Unsere Geschichte
Seit dem 16. Jahrhundert hat die Tenuta Augusta den Aufstieg und Fall von Imperien miterlebt. Mit Blick auf die Ebenen zwischen Padua und Venedig von den malerischen Berici-Hügeln aus liegt sie in einer Landschaft, die seit der Römerzeit bewirtschaftet wird. Das Anwesen liegt an der Schnittstelle von Abgeschiedenheit und kultureller Nähe.


Unsere Vergangenheit
Tenuta Augusta – einst bekannt als Villa Augusta – ist ein stummer Zeuge vergangener Jahrhunderte. Sein erstes schriftliches Zeugnis findet sich in den Steuerunterlagen von Aurelio Tassi aus dem Jahr 1671. Danach erfuhr die Villa 1751 eine umfassende Renovierung, die durch Steinmetzarbeiten von Nicolò Tassi, einem bedeutenden Landbesitzer in Mossano im späten 18. Jahrhundert, dokumentiert ist. Die Geschichte des Anwesens reicht weiter zurück: architektonische Hinweise deuten darauf hin, dass die Villa ältere Bauteile integriert. Ihre ursprünglichen Türen und Fenster – kleiner und mit vollständig gewölbten Oberseiten – wurden hinter späterem Putz und Mauerwerk entdeckt, Merkmale, die für Bautechniken des 16. Jahrhunderts charakteristisch sind.
Zu Beginn des 20. Jahrhunderts hatte sich die Villa Augusta von einer Adelsresidenz zu einem landwirtschaftlichen Gut gewandelt. Eine alte Postkarte aus dem frühen 20. Jahrhundert zeigt die Villa bereits als geschätztes lokales Wahrzeichen. Die moderne Zeit war jedoch weniger gnädig. Jahrzehntelang stand sie leer, die prunkvollen Räume sammelten Staub und die Elemente forderten ihren Tribut, obwohl bemerkenswert wenig Vandalismus auftrat. Dieser langer Schlaf fand schließlich 2025 ein Ende, als wir mit einer sorgfältigen Restaurierung begannen.

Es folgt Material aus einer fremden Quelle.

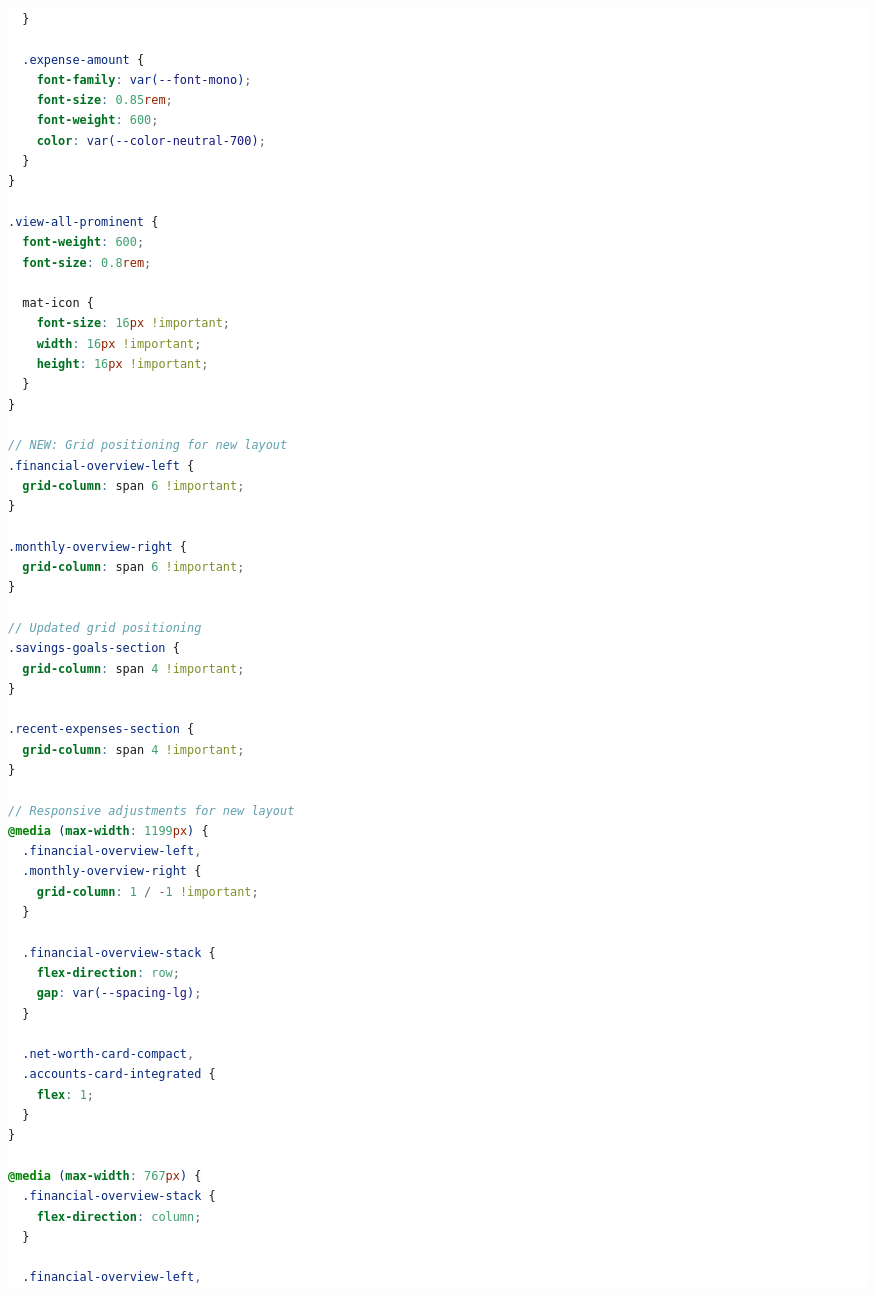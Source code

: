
 ```scss
  }
  
  .expense-amount {
    font-family: var(--font-mono);
    font-size: 0.85rem;
    font-weight: 600;
    color: var(--color-neutral-700);
  }
}

.view-all-prominent {
  font-weight: 600;
  font-size: 0.8rem;
  
  mat-icon {
    font-size: 16px !important;
    width: 16px !important;
    height: 16px !important;
  }
}

// NEW: Grid positioning for new layout
.financial-overview-left {
  grid-column: span 6 !important;
}

.monthly-overview-right {
  grid-column: span 6 !important;
}

// Updated grid positioning
.savings-goals-section {
  grid-column: span 4 !important;
}

.recent-expenses-section {
  grid-column: span 4 !important;
}

// Responsive adjustments for new layout
@media (max-width: 1199px) {
  .financial-overview-left,
  .monthly-overview-right {
    grid-column: 1 / -1 !important;
  }
  
  .financial-overview-stack {
    flex-direction: row;
    gap: var(--spacing-lg);
  }
  
  .net-worth-card-compact,
  .accounts-card-integrated {
    flex: 1;
  }
}

@media (max-width: 767px) {
  .financial-overview-stack {
    flex-direction: column;
  }
  
  .financial-overview-left,
```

Die Tassi-Linie und das Post-Erbe
Die Geschichte der Tenuta Augusta ist eng mit der Familie Tassi aus Mossano verknüpft, deren Name selbst auf ein legendäres Erbe in der europäischen Kommunikation hindeutet. Die Tassi von Mossano gelten als Teil der größeren Familie Tasso (oder Tassis), einer lombardischen Linie, die für die Organisation des Kurierdienstes der Republik Venedig und später des kaiserlichen Postwesens bekannt ist. Tatsächlich waren Mitglieder der Familie Tasso bereits im 15. und 16. Jahrhundert als Boten für die Republik Venedig und für mächtige Gönner wie das Papsttum und den habsburgischen Kaiser tätig.

Im Laufe der Generationen wurde der italienische Name “de Tassis” zu Thurn und Taxis germanisiert, unter welchem Namen diese Dynastie Fürsten wurde und jahrhundertelang einen Großteil des europäischen Postwesens leitete. Die Familie Thurn und Taxis besaß vom 16. bis ins 19. Jahrhundert ein quasi-Monopol auf die kontinentalen Postrouten, eine Abstammung, die mit jenen unternehmerischen venezianischen Kuriere vor langer Zeit begann.
In Mossano trug die lokale Tassi-Filiale Echos dieses illustren Erbes. Das Familienwappen der Tassi ist im französischen Stil Lilienblüte, ein Lilienmotiv, das als Steinmetzarbeit über dem Kamin der Villa entdeckt wurde.